Looking at the quarterbacks on this list, two of their situations earlier in their careers were particularly similar to that of Trevor Lawrence: Allen and Hurts. While Mahomes entered an offense with Travis Kelce and Tyreek Hill, and Burrow entered an offense with Higgins and returned from injury to the addition of Chase, both Allen and Hurts entered offenses lacking an elite weapon. Both also struggled to make the leap to stardom in their first couple of seasons. However, there was a notable jump in performance somewhere within the first few years of their development. The common denominator? The arrival of a true alpha pass-catcher.

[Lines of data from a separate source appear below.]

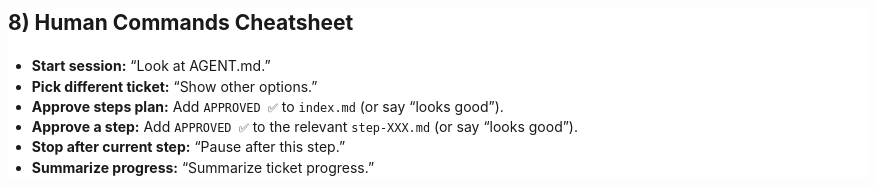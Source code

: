 
## 8) Human Commands Cheatsheet

- **Start session:** “Look at AGENT.md.”
- **Pick different ticket:** “Show other options.”
- **Approve steps plan:** Add `APPROVED ✅` to `index.md` (or say “looks good”).
- **Approve a step:** Add `APPROVED ✅` to the relevant `step-XXX.md` (or say “looks good”).
- **Stop after current step:** “Pause after this step.”
- **Summarize progress:** “Summarize ticket progress.”
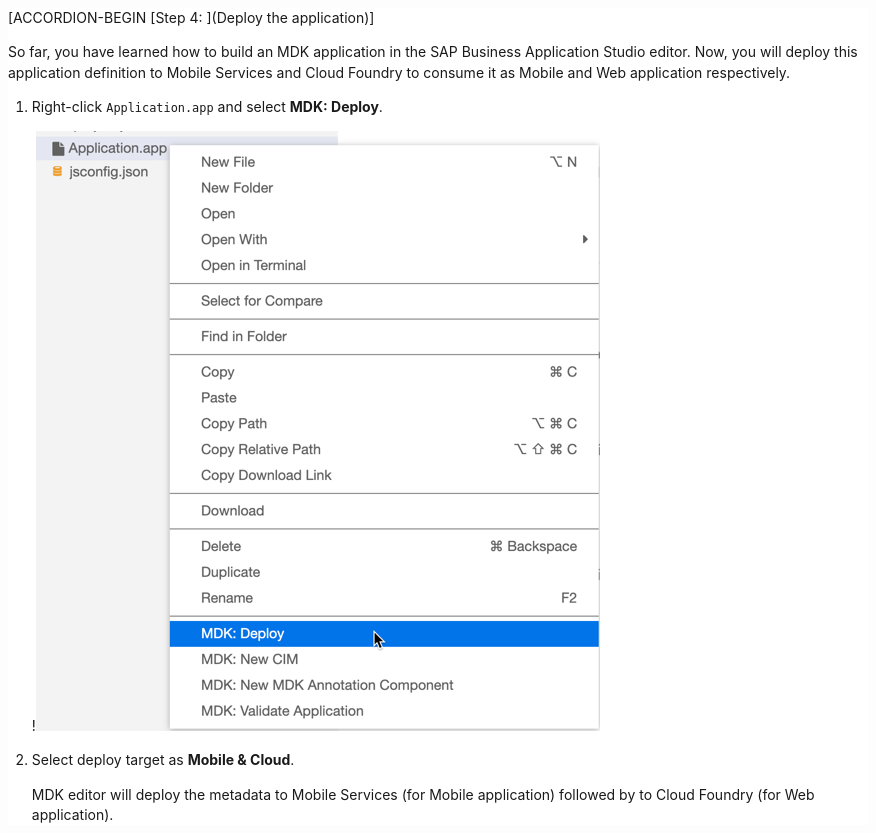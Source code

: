 [ACCORDION-BEGIN [Step 4: ](Deploy the application)]

So far, you have learned how to build an MDK application in the SAP Business Application Studio editor. Now, you will deploy this application definition to Mobile Services and Cloud Foundry to consume it as Mobile and Web application respectively.

1. Right-click `Application.app` and select **MDK: Deploy**.

    !![MDK](img-4.1.png)

2. Select deploy target as **Mobile & Cloud**.

    MDK editor will deploy the metadata to Mobile Services (for Mobile application) followed by to Cloud Foundry (for Web application).
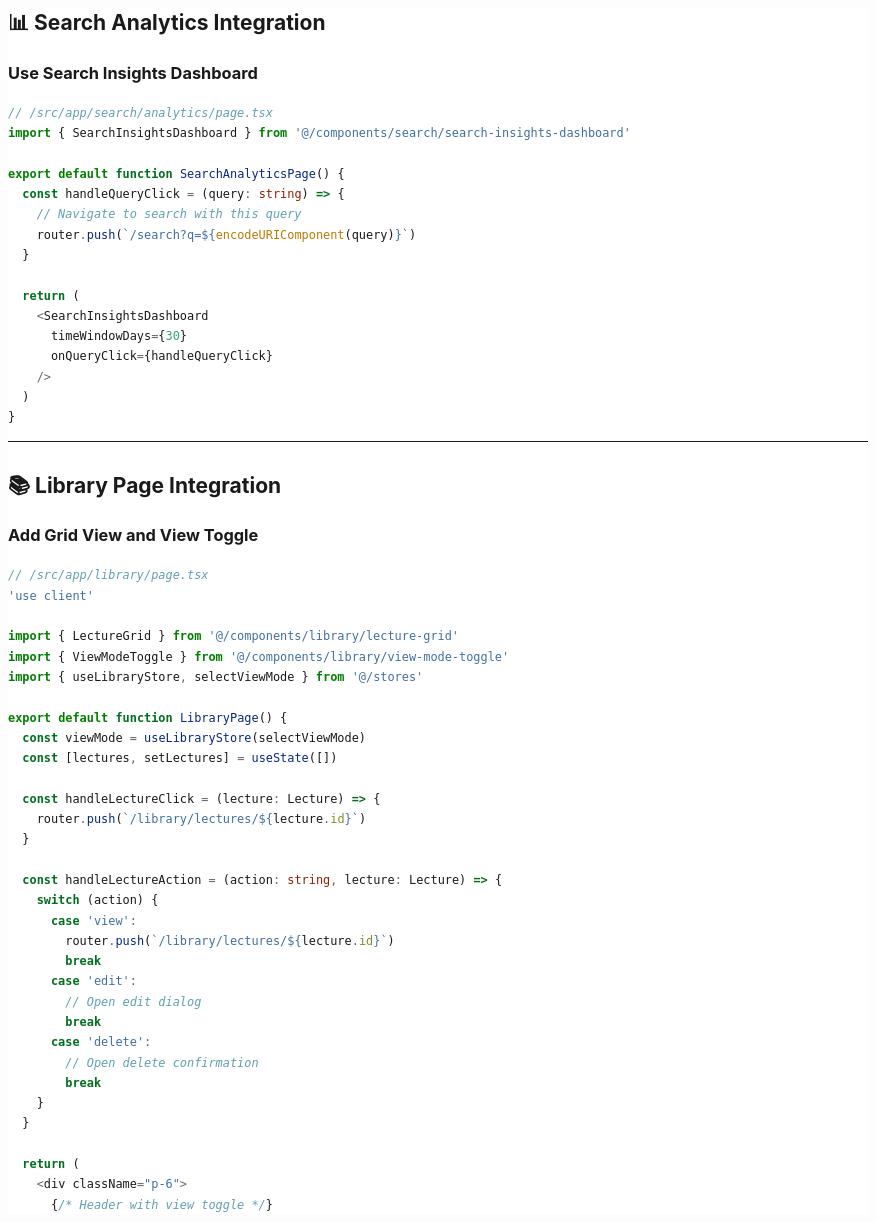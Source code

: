 
## 📊 Search Analytics Integration

### **Use Search Insights Dashboard**

```typescript
// /src/app/search/analytics/page.tsx
import { SearchInsightsDashboard } from '@/components/search/search-insights-dashboard'

export default function SearchAnalyticsPage() {
  const handleQueryClick = (query: string) => {
    // Navigate to search with this query
    router.push(`/search?q=${encodeURIComponent(query)}`)
  }

  return (
    <SearchInsightsDashboard
      timeWindowDays={30}
      onQueryClick={handleQueryClick}
    />
  )
}
```

---

## 📚 Library Page Integration

### **Add Grid View and View Toggle**

```typescript
// /src/app/library/page.tsx
'use client'

import { LectureGrid } from '@/components/library/lecture-grid'
import { ViewModeToggle } from '@/components/library/view-mode-toggle'
import { useLibraryStore, selectViewMode } from '@/stores'

export default function LibraryPage() {
  const viewMode = useLibraryStore(selectViewMode)
  const [lectures, setLectures] = useState([])

  const handleLectureClick = (lecture: Lecture) => {
    router.push(`/library/lectures/${lecture.id}`)
  }

  const handleLectureAction = (action: string, lecture: Lecture) => {
    switch (action) {
      case 'view':
        router.push(`/library/lectures/${lecture.id}`)
        break
      case 'edit':
        // Open edit dialog
        break
      case 'delete':
        // Open delete confirmation
        break
    }
  }

  return (
    <div className="p-6">
      {/* Header with view toggle */}
```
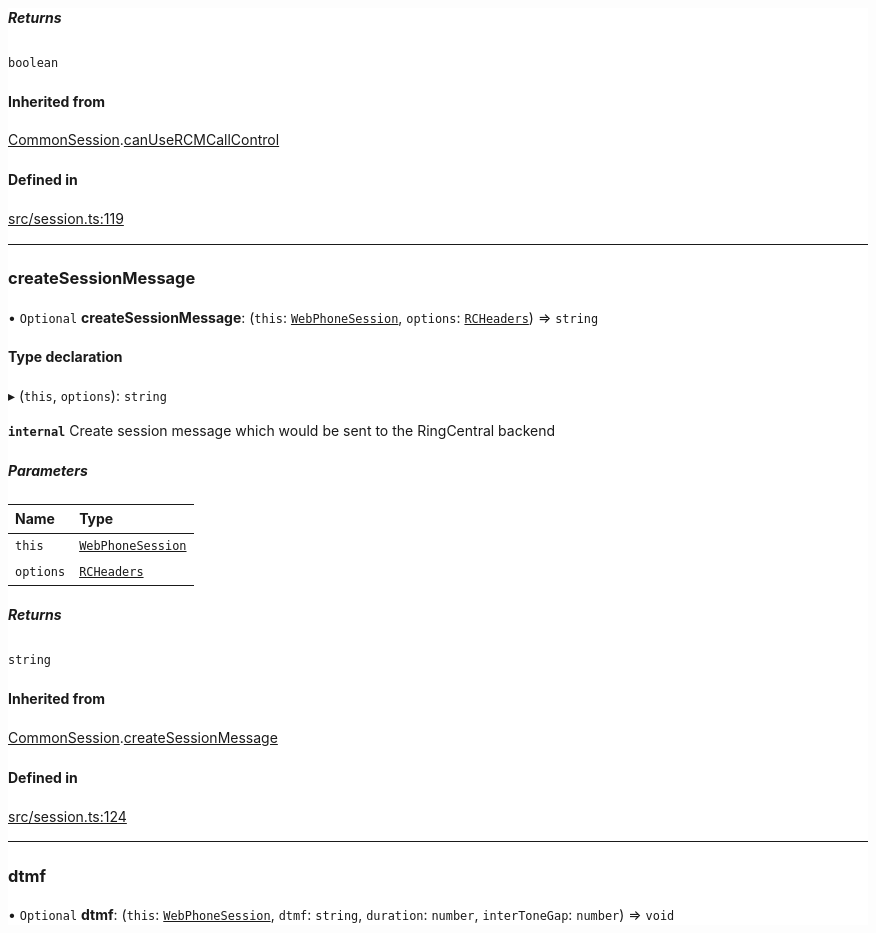 ##### Returns

`boolean`

#### Inherited from

[CommonSession](../classes/CommonSession.md).[canUseRCMCallControl](../classes/CommonSession.md#canusercmcallcontrol)

#### Defined in

[src/session.ts:119](https://github.com/nerdchacha/ringcentral-web-phone/blob/ee23853/src/session.ts#L119)

___

### createSessionMessage

• `Optional` **createSessionMessage**: (`this`: [`WebPhoneSession`](../modules.md#webphonesession), `options`: [`RCHeaders`](RCHeaders.md)) => `string`

#### Type declaration

▸ (`this`, `options`): `string`

**`internal`**
Create session message which would be sent to the RingCentral backend

##### Parameters

| Name | Type |
| :------ | :------ |
| `this` | [`WebPhoneSession`](../modules.md#webphonesession) |
| `options` | [`RCHeaders`](RCHeaders.md) |

##### Returns

`string`

#### Inherited from

[CommonSession](../classes/CommonSession.md).[createSessionMessage](../classes/CommonSession.md#createsessionmessage)

#### Defined in

[src/session.ts:124](https://github.com/nerdchacha/ringcentral-web-phone/blob/ee23853/src/session.ts#L124)

___

### dtmf

• `Optional` **dtmf**: (`this`: [`WebPhoneSession`](../modules.md#webphonesession), `dtmf`: `string`, `duration`: `number`, `interToneGap`: `number`) => `void`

Let’s compare some quarterback stats during the years immediately prior to and immediately following these wide receiver acquisitions:
|Josh Allen 2019||58.8||3089||20||9||85.3|
|Josh Allen 2020||69.2||4544||37||10||107.2|
|Jalen Hurts 2021||61.3||3144||16||9||87.2|
|Jalen Hurts 2022||66.5||3701||22||6||101.6|
Though more likely to be called “very good” than “elite,” we can also see a similar impact on Miami’s Tua Tagovailoa’s performance following the addition of Tyreek Hill.
|Tua Tagovailoa 2021||67.8||2653||16||10||90.1|
|Tua Tagovailoa 2022||64.8||3548||25||8||105.5|
From these stats, the impact of an alpha receiver on a young quarterback’s development is apparent. While an elite wideout will not necessarily make a Super Bowl contender (see: Justin Jefferson on the Vikings, Davante Adams on the Raiders), one almost seems necessary to pair with a top-tier QB in order to compete for a ring in a league of elite passing attacks.
Enter Calvin Ridley.
Prior to his suspension, Ridley was well on his way to being a top 10 receiver in the game, if he’s not already there (Adams recently ranked him at 4).
With reliable hands, high-end speed, and elite route-running ability, Calvin Ridley brings a game-changing element to the offense that we have not seen since Allen Robinson.
Considering Robinson helped take Blake Bortles to an AFC championship and helped transform him from the WOAT to the BOAT in the eyes of Jaguars fans, the potential impact of pairing Calvin Ridley with Trevor Lawrence is nothing short of thrilling.
While the question of whether Ridley can return to pre-suspension form remains to be seen, if there’s anything we can glean from other QB’s past situations, there is immense reason for optimism.
Jags fans, what are your predictions for our dynamic duo?